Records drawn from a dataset
[Start of Attachment]
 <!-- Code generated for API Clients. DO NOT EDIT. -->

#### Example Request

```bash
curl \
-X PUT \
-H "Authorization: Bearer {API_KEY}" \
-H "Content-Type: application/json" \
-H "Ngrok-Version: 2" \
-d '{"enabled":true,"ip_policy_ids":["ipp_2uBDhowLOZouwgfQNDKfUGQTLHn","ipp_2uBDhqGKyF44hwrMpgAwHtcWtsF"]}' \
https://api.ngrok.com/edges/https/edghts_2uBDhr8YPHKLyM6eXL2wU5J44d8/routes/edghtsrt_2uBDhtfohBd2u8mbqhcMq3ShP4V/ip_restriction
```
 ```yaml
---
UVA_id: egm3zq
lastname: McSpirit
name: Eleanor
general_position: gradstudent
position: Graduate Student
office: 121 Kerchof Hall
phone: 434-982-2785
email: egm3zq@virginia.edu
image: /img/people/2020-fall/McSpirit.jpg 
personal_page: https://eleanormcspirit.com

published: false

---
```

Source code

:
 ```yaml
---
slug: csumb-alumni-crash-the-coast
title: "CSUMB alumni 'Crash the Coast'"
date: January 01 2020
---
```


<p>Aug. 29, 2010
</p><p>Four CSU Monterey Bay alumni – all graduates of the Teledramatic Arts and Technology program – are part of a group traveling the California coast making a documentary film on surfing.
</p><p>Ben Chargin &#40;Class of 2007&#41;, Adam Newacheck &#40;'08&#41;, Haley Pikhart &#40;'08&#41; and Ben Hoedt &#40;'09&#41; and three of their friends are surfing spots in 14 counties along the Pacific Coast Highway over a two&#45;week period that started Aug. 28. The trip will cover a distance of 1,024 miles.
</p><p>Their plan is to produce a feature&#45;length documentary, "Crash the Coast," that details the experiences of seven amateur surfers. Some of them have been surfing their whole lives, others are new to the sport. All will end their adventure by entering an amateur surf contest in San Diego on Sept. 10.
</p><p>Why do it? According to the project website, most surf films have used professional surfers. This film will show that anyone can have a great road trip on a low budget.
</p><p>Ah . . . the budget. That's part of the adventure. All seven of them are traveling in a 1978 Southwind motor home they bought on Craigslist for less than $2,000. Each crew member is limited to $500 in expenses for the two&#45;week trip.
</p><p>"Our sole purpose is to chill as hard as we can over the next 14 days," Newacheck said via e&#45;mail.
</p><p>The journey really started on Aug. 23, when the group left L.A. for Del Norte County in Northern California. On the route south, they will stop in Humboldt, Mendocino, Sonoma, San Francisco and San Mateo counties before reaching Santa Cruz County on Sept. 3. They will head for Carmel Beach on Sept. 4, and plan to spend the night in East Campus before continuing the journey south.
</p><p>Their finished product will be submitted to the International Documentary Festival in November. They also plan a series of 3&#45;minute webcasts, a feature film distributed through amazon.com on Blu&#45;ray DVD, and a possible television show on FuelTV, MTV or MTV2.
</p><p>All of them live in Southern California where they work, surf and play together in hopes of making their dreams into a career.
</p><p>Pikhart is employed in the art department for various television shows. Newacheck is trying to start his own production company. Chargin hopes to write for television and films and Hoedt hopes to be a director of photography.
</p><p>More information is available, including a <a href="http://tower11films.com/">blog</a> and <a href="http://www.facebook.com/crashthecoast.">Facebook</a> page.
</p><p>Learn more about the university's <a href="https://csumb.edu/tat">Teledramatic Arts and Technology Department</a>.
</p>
[End of Attachment]
So that nothing is lost, transcribe each entry exactly as written.

 <!-- Code generated for API Clients. DO NOT EDIT. -->

#### Example Request

```bash
curl \
-X PUT \
-H "Authorization: Bearer {API_KEY}" \
-H "Content-Type: application/json" \
-H "Ngrok-Version: 2" \
-d '{"enabled":true,"ip_policy_ids":["ipp_2uBDhowLOZouwgfQNDKfUGQTLHn","ipp_2uBDhqGKyF44hwrMpgAwHtcWtsF"]}' \
https://api.ngrok.com/edges/https/edghts_2uBDhr8YPHKLyM6eXL2wU5J44d8/routes/edghtsrt_2uBDhtfohBd2u8mbqhcMq3ShP4V/ip_restriction
```
 ```yaml
---
UVA_id: egm3zq
lastname: McSpirit
name: Eleanor
general_position: gradstudent
position: Graduate Student
office: 121 Kerchof Hall
phone: 434-982-2785
email: egm3zq@virginia.edu
image: /img/people/2020-fall/McSpirit.jpg 
personal_page: https://eleanormcspirit.com

published: false

---
```

Source code

:
 ```yaml
---
slug: csumb-alumni-crash-the-coast
title: "CSUMB alumni 'Crash the Coast'"
date: January 01 2020
---
```


<p>Aug. 29, 2010
</p><p>Four CSU Monterey Bay alumni – all graduates of the Teledramatic Arts and Technology program – are part of a group traveling the California coast making a documentary film on surfing.
</p><p>Ben Chargin &#40;Class of 2007&#41;, Adam Newacheck &#40;'08&#41;, Haley Pikhart &#40;'08&#41; and Ben Hoedt &#40;'09&#41; and three of their friends are surfing spots in 14 counties along the Pacific Coast Highway over a two&#45;week period that started Aug. 28. The trip will cover a distance of 1,024 miles.
</p><p>Their plan is to produce a feature&#45;length documentary, "Crash the Coast," that details the experiences of seven amateur surfers. Some of them have been surfing their whole lives, others are new to the sport. All will end their adventure by entering an amateur surf contest in San Diego on Sept. 10.
</p><p>Why do it? According to the project website, most surf films have used professional surfers. This film will show that anyone can have a great road trip on a low budget.
</p><p>Ah . . . the budget. That's part of the adventure. All seven of them are traveling in a 1978 Southwind motor home they bought on Craigslist for less than $2,000. Each crew member is limited to $500 in expenses for the two&#45;week trip.
</p><p>"Our sole purpose is to chill as hard as we can over the next 14 days," Newacheck said via e&#45;mail.
</p><p>The journey really started on Aug. 23, when the group left L.A. for Del Norte County in Northern California. On the route south, they will stop in Humboldt, Mendocino, Sonoma, San Francisco and San Mateo counties before reaching Santa Cruz County on Sept. 3. They will head for Carmel Beach on Sept. 4, and plan to spend the night in East Campus before continuing the journey south.
</p><p>Their finished product will be submitted to the International Documentary Festival in November. They also plan a series of 3&#45;minute webcasts, a feature film distributed through amazon.com on Blu&#45;ray DVD, and a possible television show on FuelTV, MTV or MTV2.
</p><p>All of them live in Southern California where they work, surf and play together in hopes of making their dreams into a career.
</p><p>Pikhart is employed in the art department for various television shows. Newacheck is trying to start his own production company. Chargin hopes to write for television and films and Hoedt hopes to be a director of photography.
</p><p>More information is available, including a <a href="http://tower11films.com/">blog</a> and <a href="http://www.facebook.com/crashthecoast.">Facebook</a> page.
</p><p>Learn more about the university's <a href="https://csumb.edu/tat">Teledramatic Arts and Technology Department</a>.
</p>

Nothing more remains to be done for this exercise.